PCS Art teacher Elise Hirvonen, provided blank watercolor note cards and postcards for the event, and all PCS children in grades K-8 were invited to participate. Shauna Chase, Assistant Head of School, K-4, and Christie Shore, Grade 4 educator, assisted as more than 40 children painted the stationary. Stephanie will use the finished products in the annual children’s art sale she organizes to benefit CASA.

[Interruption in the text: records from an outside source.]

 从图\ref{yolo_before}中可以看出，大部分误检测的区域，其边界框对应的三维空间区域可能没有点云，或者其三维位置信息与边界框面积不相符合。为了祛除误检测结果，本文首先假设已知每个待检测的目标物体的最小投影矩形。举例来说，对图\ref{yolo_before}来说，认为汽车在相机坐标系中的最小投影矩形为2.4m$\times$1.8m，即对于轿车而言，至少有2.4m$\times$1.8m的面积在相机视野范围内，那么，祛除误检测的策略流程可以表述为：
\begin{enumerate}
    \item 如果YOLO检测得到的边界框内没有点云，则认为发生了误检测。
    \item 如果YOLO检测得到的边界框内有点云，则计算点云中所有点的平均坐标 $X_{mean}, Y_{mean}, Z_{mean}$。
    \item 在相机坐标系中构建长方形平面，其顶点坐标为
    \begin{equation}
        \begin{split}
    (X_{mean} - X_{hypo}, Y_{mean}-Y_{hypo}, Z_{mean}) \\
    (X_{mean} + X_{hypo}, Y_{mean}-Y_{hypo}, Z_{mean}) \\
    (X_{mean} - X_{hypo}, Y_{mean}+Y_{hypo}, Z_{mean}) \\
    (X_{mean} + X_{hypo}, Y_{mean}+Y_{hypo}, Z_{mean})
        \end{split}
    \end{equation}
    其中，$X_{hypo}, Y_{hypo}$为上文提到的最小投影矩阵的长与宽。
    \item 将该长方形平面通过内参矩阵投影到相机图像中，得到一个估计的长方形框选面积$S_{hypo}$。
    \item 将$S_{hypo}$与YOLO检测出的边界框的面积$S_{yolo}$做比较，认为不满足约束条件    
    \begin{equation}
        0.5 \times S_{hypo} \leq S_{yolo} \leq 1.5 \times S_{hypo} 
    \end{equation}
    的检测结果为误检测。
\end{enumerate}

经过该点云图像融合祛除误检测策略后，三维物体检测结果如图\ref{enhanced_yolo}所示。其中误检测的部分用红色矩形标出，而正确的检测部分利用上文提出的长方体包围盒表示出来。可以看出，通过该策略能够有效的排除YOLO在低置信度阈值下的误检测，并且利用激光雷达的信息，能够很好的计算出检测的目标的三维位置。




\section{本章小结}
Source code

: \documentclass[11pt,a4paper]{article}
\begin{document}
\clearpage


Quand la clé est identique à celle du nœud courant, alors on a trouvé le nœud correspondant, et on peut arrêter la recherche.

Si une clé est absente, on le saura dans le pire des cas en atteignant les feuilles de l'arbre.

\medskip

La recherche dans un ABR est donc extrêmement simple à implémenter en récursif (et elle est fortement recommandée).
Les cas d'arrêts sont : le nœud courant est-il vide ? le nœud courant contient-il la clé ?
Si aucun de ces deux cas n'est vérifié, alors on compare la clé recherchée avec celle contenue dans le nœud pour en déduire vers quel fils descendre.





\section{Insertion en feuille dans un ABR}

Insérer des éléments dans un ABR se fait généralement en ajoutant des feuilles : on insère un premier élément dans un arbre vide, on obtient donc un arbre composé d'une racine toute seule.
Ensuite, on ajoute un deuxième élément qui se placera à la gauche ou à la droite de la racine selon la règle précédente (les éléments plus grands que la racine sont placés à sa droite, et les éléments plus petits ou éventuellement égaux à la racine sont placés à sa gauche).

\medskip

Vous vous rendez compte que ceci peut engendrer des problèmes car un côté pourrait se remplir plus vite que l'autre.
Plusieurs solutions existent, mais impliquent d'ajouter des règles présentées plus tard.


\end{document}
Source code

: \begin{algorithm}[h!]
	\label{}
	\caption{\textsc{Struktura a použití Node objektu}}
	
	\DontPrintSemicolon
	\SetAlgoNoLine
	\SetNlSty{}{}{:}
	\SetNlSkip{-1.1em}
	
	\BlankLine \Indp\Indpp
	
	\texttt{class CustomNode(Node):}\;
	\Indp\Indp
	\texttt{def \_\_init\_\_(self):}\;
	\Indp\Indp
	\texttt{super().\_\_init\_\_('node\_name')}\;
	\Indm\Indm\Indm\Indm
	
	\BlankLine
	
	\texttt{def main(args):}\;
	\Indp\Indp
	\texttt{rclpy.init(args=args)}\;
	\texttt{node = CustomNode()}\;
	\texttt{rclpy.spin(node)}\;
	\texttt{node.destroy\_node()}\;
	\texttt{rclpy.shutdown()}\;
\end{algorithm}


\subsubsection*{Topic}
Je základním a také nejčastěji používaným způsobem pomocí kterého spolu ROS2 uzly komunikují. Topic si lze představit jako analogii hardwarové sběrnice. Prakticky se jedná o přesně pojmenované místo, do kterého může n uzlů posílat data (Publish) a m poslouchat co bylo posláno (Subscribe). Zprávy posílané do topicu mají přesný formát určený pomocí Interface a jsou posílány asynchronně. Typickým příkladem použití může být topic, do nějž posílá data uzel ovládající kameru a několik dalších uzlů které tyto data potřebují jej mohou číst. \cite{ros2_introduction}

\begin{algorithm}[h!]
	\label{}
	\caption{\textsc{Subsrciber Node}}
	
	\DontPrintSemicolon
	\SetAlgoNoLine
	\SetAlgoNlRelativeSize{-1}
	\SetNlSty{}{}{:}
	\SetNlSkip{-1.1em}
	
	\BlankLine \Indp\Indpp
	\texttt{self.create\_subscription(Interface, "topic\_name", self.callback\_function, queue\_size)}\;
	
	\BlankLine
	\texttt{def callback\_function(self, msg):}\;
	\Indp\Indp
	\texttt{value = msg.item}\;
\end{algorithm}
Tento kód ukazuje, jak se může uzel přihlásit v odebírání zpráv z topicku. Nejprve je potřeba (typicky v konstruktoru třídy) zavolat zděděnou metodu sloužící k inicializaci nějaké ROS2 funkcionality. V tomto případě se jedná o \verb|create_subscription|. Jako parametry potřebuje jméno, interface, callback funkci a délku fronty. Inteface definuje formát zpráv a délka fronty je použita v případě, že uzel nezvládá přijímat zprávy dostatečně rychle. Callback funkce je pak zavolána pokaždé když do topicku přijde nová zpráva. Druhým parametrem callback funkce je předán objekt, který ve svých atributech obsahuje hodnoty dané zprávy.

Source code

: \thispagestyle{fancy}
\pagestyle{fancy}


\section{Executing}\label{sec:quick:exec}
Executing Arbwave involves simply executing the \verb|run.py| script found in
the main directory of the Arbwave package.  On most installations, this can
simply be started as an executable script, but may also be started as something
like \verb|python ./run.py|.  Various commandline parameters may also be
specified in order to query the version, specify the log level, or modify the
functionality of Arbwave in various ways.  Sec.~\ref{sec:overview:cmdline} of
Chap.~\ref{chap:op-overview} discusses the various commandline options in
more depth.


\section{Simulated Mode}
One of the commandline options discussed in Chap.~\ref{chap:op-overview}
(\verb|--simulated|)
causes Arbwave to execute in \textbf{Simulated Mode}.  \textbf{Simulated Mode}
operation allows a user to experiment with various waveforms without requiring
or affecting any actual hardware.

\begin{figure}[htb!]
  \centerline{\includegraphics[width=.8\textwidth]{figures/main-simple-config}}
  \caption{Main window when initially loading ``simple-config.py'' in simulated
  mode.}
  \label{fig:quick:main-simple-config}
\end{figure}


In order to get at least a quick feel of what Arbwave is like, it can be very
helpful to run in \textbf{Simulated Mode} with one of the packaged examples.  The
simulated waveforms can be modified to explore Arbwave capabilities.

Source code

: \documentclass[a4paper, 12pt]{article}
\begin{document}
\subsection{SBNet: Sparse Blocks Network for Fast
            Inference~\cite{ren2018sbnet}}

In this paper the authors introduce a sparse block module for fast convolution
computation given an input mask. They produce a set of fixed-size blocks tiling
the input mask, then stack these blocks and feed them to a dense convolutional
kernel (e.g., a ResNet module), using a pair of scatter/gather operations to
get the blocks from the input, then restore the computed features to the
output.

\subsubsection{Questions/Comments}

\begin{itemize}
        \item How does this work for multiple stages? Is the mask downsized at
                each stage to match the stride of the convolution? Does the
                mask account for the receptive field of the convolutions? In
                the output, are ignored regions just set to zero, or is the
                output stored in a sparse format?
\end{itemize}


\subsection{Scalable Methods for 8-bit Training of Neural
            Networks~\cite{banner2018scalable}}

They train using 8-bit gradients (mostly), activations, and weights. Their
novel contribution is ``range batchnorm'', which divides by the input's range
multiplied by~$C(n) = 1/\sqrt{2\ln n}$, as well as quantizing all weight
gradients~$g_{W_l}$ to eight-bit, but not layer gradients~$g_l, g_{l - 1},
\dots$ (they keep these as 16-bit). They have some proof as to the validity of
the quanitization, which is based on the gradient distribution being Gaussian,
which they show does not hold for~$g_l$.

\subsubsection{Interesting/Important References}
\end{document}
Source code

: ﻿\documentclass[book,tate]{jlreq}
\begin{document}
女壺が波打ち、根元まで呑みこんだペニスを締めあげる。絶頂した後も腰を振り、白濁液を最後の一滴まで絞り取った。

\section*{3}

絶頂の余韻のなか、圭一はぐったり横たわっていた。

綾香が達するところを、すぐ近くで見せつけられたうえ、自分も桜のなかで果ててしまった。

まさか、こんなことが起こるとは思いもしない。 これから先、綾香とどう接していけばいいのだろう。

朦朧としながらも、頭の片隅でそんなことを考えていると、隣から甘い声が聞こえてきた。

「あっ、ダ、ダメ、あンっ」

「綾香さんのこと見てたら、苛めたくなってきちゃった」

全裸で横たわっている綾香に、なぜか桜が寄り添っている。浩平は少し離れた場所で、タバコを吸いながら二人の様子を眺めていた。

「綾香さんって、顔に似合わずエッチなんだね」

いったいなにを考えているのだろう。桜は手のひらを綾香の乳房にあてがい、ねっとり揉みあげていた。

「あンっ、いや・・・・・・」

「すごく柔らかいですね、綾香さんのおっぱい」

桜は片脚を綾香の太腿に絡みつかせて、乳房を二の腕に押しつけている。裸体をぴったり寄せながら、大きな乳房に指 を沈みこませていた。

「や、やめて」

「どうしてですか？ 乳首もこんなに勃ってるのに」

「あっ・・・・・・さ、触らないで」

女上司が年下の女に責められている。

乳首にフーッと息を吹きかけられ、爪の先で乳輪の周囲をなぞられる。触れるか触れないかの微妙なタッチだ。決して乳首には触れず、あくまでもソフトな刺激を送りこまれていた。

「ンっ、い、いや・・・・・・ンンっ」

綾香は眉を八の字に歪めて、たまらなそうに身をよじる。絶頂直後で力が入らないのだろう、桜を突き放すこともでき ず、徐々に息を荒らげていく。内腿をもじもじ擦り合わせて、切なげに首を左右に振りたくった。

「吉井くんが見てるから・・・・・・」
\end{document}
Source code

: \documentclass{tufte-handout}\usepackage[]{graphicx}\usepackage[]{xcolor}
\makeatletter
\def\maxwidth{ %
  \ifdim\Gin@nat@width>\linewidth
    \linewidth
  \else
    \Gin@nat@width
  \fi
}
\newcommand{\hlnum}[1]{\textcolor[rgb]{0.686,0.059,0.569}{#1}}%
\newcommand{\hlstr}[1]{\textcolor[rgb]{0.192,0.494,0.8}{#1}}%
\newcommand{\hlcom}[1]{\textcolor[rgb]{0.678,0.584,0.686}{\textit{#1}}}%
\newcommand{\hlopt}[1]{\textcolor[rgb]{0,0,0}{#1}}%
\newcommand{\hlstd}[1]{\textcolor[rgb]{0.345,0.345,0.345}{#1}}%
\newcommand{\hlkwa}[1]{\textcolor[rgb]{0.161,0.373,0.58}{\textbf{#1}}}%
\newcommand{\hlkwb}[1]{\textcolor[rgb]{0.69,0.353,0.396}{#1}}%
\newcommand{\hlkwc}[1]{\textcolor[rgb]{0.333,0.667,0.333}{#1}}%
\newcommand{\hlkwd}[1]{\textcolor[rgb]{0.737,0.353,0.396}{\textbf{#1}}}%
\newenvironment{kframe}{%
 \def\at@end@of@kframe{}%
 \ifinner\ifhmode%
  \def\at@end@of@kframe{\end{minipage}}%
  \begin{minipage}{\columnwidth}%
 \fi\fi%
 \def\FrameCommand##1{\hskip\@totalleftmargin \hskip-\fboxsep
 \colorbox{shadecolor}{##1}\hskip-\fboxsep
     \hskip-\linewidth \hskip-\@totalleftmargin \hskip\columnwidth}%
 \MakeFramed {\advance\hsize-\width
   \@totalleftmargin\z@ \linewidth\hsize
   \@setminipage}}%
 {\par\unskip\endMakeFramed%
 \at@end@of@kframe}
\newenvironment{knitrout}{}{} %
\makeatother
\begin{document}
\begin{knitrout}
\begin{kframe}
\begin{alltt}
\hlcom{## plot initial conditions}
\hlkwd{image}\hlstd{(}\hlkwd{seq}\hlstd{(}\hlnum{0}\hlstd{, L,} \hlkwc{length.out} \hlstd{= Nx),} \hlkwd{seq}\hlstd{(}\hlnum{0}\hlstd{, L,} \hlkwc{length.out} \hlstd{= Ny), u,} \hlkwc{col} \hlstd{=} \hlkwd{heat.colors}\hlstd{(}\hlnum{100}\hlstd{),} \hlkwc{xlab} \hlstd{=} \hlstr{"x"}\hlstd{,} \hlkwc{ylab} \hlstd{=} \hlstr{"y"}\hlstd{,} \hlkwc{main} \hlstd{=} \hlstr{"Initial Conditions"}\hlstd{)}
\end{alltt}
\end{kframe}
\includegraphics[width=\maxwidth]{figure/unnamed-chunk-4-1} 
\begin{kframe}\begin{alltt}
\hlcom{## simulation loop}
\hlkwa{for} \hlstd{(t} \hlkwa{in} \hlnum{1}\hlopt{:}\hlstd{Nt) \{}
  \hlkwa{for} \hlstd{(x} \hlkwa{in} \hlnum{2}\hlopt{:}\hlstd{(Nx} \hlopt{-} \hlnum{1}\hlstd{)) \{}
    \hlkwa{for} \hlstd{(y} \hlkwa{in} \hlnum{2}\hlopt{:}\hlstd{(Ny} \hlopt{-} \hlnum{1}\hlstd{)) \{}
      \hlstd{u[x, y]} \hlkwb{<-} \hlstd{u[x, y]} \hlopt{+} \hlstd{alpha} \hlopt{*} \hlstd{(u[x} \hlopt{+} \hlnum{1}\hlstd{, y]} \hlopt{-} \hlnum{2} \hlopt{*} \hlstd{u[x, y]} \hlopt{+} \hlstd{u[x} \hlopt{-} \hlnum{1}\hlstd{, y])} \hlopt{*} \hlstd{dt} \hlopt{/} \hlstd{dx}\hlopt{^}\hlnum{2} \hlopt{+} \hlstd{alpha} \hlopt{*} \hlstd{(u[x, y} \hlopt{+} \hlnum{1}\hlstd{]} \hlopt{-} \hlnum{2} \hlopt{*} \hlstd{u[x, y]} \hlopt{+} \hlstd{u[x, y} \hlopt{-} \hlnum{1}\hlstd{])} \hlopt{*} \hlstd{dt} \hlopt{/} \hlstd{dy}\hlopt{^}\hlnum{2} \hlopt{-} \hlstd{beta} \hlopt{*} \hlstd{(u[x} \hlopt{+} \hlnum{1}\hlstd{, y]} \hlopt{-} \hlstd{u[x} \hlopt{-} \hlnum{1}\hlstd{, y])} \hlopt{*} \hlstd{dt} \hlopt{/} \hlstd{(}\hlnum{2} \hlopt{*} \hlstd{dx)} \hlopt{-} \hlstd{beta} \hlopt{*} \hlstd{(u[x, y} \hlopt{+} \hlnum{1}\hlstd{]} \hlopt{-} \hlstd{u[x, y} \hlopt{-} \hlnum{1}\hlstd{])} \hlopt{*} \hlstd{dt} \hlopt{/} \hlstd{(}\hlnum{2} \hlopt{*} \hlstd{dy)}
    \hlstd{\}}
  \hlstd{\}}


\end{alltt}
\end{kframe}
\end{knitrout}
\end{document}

Stephanie’s art sale is held every June in front of Sovereign Bank on Nassau Street in Princeton. Sovereign Bank matches all donations raised by Stephanie’s efforts. Support in the past has also come from Red Green Blue, in Palmer Square, and Color Me Mine, in the Princeton Shopping Center, which have both donated their unclaimed art to Stephanie’s art sale. In addition, the Arts Council of Princeton donated all unclaimed art from their summer camps to the sale. CASA received approximately $1,800.00 from Stephanie’s June 2007 art sale. For more information on CASA, go to www.casamercer.org.
Princeton Charter School is a public school located on a seven-acre campus at 100 Bunn Drive in Princeton. The school enrolls almost 300 students in Kindergarten through grade eight. Currently there is one class section in grades K-4 and two in grades 5-8. Over a two-year period, beginning in September 2008, PCS will increase its capacity to 348 students. by adding a second section to grades three and four. For more information call 609-924-0575 or visit www.pcs.k12.nj.us.
Bucknell University, in Lewisburg, Pennsylvania, recently released its dean’s list for outstanding academic achievement during the fall semester of the 2007-08 academic year. Students on the list from the Princeton area include Rachel B. Axelrod, Kathryn A. Batchelor, Daniel T. Cavallaro, Jessica M. Cellars, Lauren N. Gram, Alexandra R. Gutowski, John S. Morrison III, and Allison C. Posta.
The University of Wisconsin-Madison has placed area resident Lindsay Langdon March of the School of Education on its Dean’s List for the fall semester of the 2007-2008 academic year.